Just as we had to deploy application transformation management in Step 3, here we’ll implement and maintain data transformation management.

Now that the applications have been stabilized on a unified technical platform, their extraneous objects have been removed, and application transformation management has been installed, we’re ready to perform the bulk of the work to conform the seven different yet similar database schemas into a single, fully-normalized design along with a single MS Access application.

Steps 1-3 are all infrastructure orientated. During Step 4, new database application enhancements, required by the business, may be developed.

Conceptual Solution Architecture


Data is edited through the seven MS Access applications which are linked seven database schemas on the SQL Server.  Each applications’ creates, reads, updates, and delete (CRUD) operations inserts a new record into the corresponding audit table, which employs an effective dating algorithm. The staging environment extracts only the current records from the audit table layer and inserts them into the staging environment. The gateway performs extract, transform, and load (ETL) operations against the staging tables and inserts and updates the target destination tables.
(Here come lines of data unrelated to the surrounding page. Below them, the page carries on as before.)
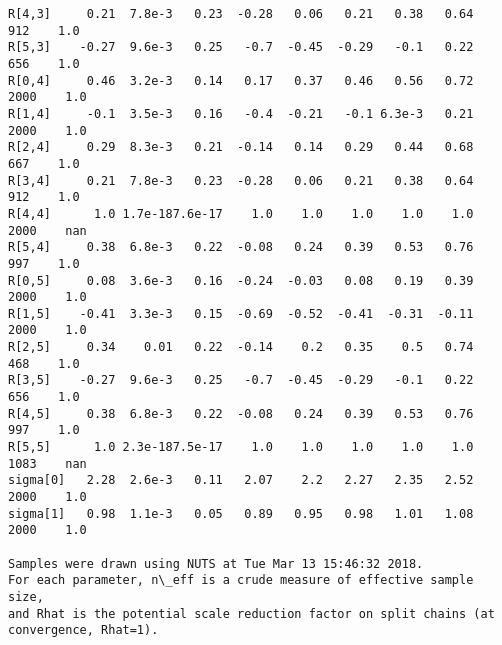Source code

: \documentclass[11pt]{article}
\begin{document}
\begin{Verbatim}[commandchars=\\\{\}]
R[4,3]     0.21  7.8e-3   0.23  -0.28   0.06   0.21   0.38   0.64    912    1.0
R[5,3]    -0.27  9.6e-3   0.25   -0.7  -0.45  -0.29   -0.1   0.22    656    1.0
R[0,4]     0.46  3.2e-3   0.14   0.17   0.37   0.46   0.56   0.72   2000    1.0
R[1,4]     -0.1  3.5e-3   0.16   -0.4  -0.21   -0.1 6.3e-3   0.21   2000    1.0
R[2,4]     0.29  8.3e-3   0.21  -0.14   0.14   0.29   0.44   0.68    667    1.0
R[3,4]     0.21  7.8e-3   0.23  -0.28   0.06   0.21   0.38   0.64    912    1.0
R[4,4]      1.0 1.7e-187.6e-17    1.0    1.0    1.0    1.0    1.0   2000    nan
R[5,4]     0.38  6.8e-3   0.22  -0.08   0.24   0.39   0.53   0.76    997    1.0
R[0,5]     0.08  3.6e-3   0.16  -0.24  -0.03   0.08   0.19   0.39   2000    1.0
R[1,5]    -0.41  3.3e-3   0.15  -0.69  -0.52  -0.41  -0.31  -0.11   2000    1.0
R[2,5]     0.34    0.01   0.22  -0.14    0.2   0.35    0.5   0.74    468    1.0
R[3,5]    -0.27  9.6e-3   0.25   -0.7  -0.45  -0.29   -0.1   0.22    656    1.0
R[4,5]     0.38  6.8e-3   0.22  -0.08   0.24   0.39   0.53   0.76    997    1.0
R[5,5]      1.0 2.3e-187.5e-17    1.0    1.0    1.0    1.0    1.0   1083    nan
sigma[0]   2.28  2.6e-3   0.11   2.07    2.2   2.27   2.35   2.52   2000    1.0
sigma[1]   0.98  1.1e-3   0.05   0.89   0.95   0.98   1.01   1.08   2000    1.0

Samples were drawn using NUTS at Tue Mar 13 15:46:32 2018.
For each parameter, n\_eff is a crude measure of effective sample size,
and Rhat is the potential scale reduction factor on split chains (at 
convergence, Rhat=1).

    \end{Verbatim}
\end{document}
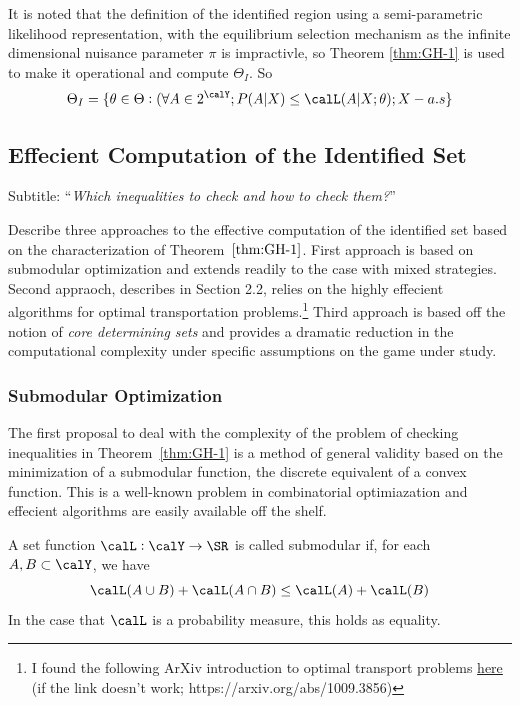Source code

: It is noted that the definition of the identified region using a semi-parametric likelihood representation, with the equilibrium selection mechanism as the infinite dimensional nuisance parameter $\pi$ is impractivle, so Theorem \ref{thm:GH-1} is used to make it operational and compute $\Theta_I$. So 
\[\Theta_I = \{\theta \in \Theta: (\forall A \in 2^\calY; P(A|X) \leq \calL(A|X;\theta); X-a.s\}\]

\subsection{Effecient Computation of the Identified Set}

Subtitle: ``\emph{Which inequalities to check and how to check them?}''

Describe three approaches to the effective computation of the identified set based on the characterization of Theorem~$\ref{thm:GH-1}$. First approach is based on submodular optimization and extends readily to the case with mixed strategies. Second appraoch, describes in Section 2.2, relies on the highly effecient algorithms for optimal transportation problems.\footnote{I found the following ArXiv introduction to optimal transport problems \href{https://arxiv.org/abs/1009.3856}{here} (if the link doesn't work; https://arxiv.org/abs/1009.3856)} Third approach is based off the notion of \emph{core determining sets} and provides a dramatic reduction in the computational complexity under specific assumptions on the game under study.

\subsubsection{Submodular Optimization}

The first proposal to deal with the complexity of the problem of checking inequalities in Theorem~\ref{thm:GH-1} is a method of general validity based on the minimization of a submodular function, the discrete equivalent of a convex function. This is a well-known problem in combinatorial optimiazation and effecient algorithms are easily available off the shelf. 

\begin{definition}
	\label{def:GH-6}
	A set function $\calL:\calY\rightarrow\SR$ is called submodular if, for each $A, B \subset \calY$, we have 
	\[\calL(A\cup B) + \calL(A\cap B) \leq \calL(A) + \calL(B)\]
	In the case that $\calL$ is a probability measure, this holds as equality.
\end{definition}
The frequency of gateway/ETL operations determines the latency between the source and target tables and may be adjusted.

Detailed Description of each object in the step 4 conceptual solution architecture

Seven MS Access Applications

The client’s original MS Access application forms and reports, with the metadata columns are added in Step 2.

Seven Database Applications on SQL Server

The client’s original database tables migrated to SQL Server with the supporting metadata columns are added in Step 2.

These database tables will be consolidated over time and conformed by the ETL process within the gateway, until all data resides only in the target tables, and all applications have been consolidated into a single, master MS Access application linked to the target tables.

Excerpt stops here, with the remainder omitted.